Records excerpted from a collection
□ □ □

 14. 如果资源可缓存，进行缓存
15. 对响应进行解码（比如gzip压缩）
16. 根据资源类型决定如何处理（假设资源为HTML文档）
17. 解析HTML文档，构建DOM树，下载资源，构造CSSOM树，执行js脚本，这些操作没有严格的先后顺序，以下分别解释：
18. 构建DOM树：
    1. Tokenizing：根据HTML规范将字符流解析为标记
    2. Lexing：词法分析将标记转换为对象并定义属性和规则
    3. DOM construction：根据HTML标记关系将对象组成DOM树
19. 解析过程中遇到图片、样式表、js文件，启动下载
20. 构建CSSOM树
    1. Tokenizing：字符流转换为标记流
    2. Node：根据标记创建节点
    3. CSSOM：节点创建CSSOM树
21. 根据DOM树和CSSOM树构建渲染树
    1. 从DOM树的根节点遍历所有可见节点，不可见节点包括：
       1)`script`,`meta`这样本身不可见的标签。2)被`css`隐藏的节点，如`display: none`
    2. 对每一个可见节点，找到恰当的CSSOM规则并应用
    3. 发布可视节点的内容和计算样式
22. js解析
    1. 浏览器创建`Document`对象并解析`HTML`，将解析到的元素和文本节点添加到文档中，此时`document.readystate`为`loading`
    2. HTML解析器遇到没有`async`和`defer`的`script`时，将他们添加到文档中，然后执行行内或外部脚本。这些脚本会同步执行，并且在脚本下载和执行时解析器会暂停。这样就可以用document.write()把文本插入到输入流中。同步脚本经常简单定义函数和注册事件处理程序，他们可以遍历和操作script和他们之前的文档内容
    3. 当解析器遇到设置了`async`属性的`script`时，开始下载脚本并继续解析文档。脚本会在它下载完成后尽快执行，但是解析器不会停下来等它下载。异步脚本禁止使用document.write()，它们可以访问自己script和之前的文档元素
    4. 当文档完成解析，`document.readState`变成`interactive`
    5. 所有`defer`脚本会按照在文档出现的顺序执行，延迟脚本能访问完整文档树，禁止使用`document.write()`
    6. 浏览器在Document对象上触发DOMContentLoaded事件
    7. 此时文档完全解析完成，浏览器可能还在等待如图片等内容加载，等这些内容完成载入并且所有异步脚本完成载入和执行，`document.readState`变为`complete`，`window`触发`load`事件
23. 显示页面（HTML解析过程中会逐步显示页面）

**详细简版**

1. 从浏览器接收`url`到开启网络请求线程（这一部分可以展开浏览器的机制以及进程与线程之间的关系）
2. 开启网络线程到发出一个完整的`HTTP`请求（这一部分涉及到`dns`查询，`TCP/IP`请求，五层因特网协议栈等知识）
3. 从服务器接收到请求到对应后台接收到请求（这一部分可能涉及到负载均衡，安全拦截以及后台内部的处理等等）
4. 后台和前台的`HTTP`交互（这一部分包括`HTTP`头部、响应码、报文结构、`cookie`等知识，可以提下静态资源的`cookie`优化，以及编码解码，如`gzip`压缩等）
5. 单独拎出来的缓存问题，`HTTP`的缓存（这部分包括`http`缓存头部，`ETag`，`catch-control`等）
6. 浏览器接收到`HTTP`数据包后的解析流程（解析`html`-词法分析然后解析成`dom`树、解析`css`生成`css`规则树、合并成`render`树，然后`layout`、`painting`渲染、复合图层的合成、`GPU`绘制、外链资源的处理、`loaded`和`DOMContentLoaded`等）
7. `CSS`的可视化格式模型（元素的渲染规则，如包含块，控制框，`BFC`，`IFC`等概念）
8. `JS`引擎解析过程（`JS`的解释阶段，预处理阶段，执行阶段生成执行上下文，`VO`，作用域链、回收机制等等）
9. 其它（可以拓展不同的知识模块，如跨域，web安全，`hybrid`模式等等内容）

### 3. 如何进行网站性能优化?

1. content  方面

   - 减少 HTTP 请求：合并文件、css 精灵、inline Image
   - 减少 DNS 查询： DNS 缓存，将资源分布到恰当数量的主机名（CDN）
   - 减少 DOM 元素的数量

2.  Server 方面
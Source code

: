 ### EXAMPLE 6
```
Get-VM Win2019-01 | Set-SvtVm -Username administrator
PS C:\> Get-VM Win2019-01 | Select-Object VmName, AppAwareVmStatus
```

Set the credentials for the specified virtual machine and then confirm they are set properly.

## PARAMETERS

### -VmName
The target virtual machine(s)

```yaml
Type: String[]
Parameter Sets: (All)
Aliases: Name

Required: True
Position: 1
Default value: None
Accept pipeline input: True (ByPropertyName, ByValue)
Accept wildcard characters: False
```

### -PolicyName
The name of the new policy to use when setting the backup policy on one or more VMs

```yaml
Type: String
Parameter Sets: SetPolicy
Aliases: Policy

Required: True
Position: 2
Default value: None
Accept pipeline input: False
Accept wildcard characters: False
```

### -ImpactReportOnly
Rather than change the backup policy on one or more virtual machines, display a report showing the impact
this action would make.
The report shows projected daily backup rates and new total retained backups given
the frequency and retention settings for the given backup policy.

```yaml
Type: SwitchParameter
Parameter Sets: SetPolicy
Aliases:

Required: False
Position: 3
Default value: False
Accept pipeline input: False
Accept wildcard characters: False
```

□ □ □

Action item:
The data given above must be transcribed exactly and completely.

Problem solution:
 14. 如果资源可缓存，进行缓存
15. 对响应进行解码（比如gzip压缩）
16. 根据资源类型决定如何处理（假设资源为HTML文档）
17. 解析HTML文档，构建DOM树，下载资源，构造CSSOM树，执行js脚本，这些操作没有严格的先后顺序，以下分别解释：
18. 构建DOM树：
    1. Tokenizing：根据HTML规范将字符流解析为标记
    2. Lexing：词法分析将标记转换为对象并定义属性和规则
    3. DOM construction：根据HTML标记关系将对象组成DOM树
19. 解析过程中遇到图片、样式表、js文件，启动下载
20. 构建CSSOM树
    1. Tokenizing：字符流转换为标记流
    2. Node：根据标记创建节点
    3. CSSOM：节点创建CSSOM树
21. 根据DOM树和CSSOM树构建渲染树
    1. 从DOM树的根节点遍历所有可见节点，不可见节点包括：
       1)`script`,`meta`这样本身不可见的标签。2)被`css`隐藏的节点，如`display: none`
    2. 对每一个可见节点，找到恰当的CSSOM规则并应用
    3. 发布可视节点的内容和计算样式
22. js解析
    1. 浏览器创建`Document`对象并解析`HTML`，将解析到的元素和文本节点添加到文档中，此时`document.readystate`为`loading`
    2. HTML解析器遇到没有`async`和`defer`的`script`时，将他们添加到文档中，然后执行行内或外部脚本。这些脚本会同步执行，并且在脚本下载和执行时解析器会暂停。这样就可以用document.write()把文本插入到输入流中。同步脚本经常简单定义函数和注册事件处理程序，他们可以遍历和操作script和他们之前的文档内容
    3. 当解析器遇到设置了`async`属性的`script`时，开始下载脚本并继续解析文档。脚本会在它下载完成后尽快执行，但是解析器不会停下来等它下载。异步脚本禁止使用document.write()，它们可以访问自己script和之前的文档元素
    4. 当文档完成解析，`document.readState`变成`interactive`
    5. 所有`defer`脚本会按照在文档出现的顺序执行，延迟脚本能访问完整文档树，禁止使用`document.write()`
    6. 浏览器在Document对象上触发DOMContentLoaded事件
    7. 此时文档完全解析完成，浏览器可能还在等待如图片等内容加载，等这些内容完成载入并且所有异步脚本完成载入和执行，`document.readState`变为`complete`，`window`触发`load`事件
23. 显示页面（HTML解析过程中会逐步显示页面）

**详细简版**

1. 从浏览器接收`url`到开启网络请求线程（这一部分可以展开浏览器的机制以及进程与线程之间的关系）
2. 开启网络线程到发出一个完整的`HTTP`请求（这一部分涉及到`dns`查询，`TCP/IP`请求，五层因特网协议栈等知识）
3. 从服务器接收到请求到对应后台接收到请求（这一部分可能涉及到负载均衡，安全拦截以及后台内部的处理等等）
4. 后台和前台的`HTTP`交互（这一部分包括`HTTP`头部、响应码、报文结构、`cookie`等知识，可以提下静态资源的`cookie`优化，以及编码解码，如`gzip`压缩等）
5. 单独拎出来的缓存问题，`HTTP`的缓存（这部分包括`http`缓存头部，`ETag`，`catch-control`等）
6. 浏览器接收到`HTTP`数据包后的解析流程（解析`html`-词法分析然后解析成`dom`树、解析`css`生成`css`规则树、合并成`render`树，然后`layout`、`painting`渲染、复合图层的合成、`GPU`绘制、外链资源的处理、`loaded`和`DOMContentLoaded`等）
7. `CSS`的可视化格式模型（元素的渲染规则，如包含块，控制框，`BFC`，`IFC`等概念）
8. `JS`引擎解析过程（`JS`的解释阶段，预处理阶段，执行阶段生成执行上下文，`VO`，作用域链、回收机制等等）
9. 其它（可以拓展不同的知识模块，如跨域，web安全，`hybrid`模式等等内容）

### 3. 如何进行网站性能优化?

1. content  方面

   - 减少 HTTP 请求：合并文件、css 精灵、inline Image
   - 减少 DNS 查询： DNS 缓存，将资源分布到恰当数量的主机名（CDN）
   - 减少 DOM 元素的数量

2.  Server 方面
Source code

: ### EXAMPLE 6
```
Get-VM Win2019-01 | Set-SvtVm -Username administrator
PS C:\> Get-VM Win2019-01 | Select-Object VmName, AppAwareVmStatus
```

Set the credentials for the specified virtual machine and then confirm they are set properly.

## PARAMETERS

### -VmName
The target virtual machine(s)

```yaml
Type: String[]
Parameter Sets: (All)
Aliases: Name

Required: True
Position: 1
Default value: None
Accept pipeline input: True (ByPropertyName, ByValue)
Accept wildcard characters: False
```

### -PolicyName
The name of the new policy to use when setting the backup policy on one or more VMs

```yaml
Type: String
Parameter Sets: SetPolicy
Aliases: Policy

Required: True
Position: 2
Default value: None
Accept pipeline input: False
Accept wildcard characters: False
```

### -ImpactReportOnly
Rather than change the backup policy on one or more virtual machines, display a report showing the impact
this action would make.
The report shows projected daily backup rates and new total retained backups given
the frequency and retention settings for the given backup policy.

```yaml
Type: SwitchParameter
Parameter Sets: SetPolicy
Aliases:

Required: False
Position: 3
Default value: False
Accept pipeline input: False
Accept wildcard characters: False
```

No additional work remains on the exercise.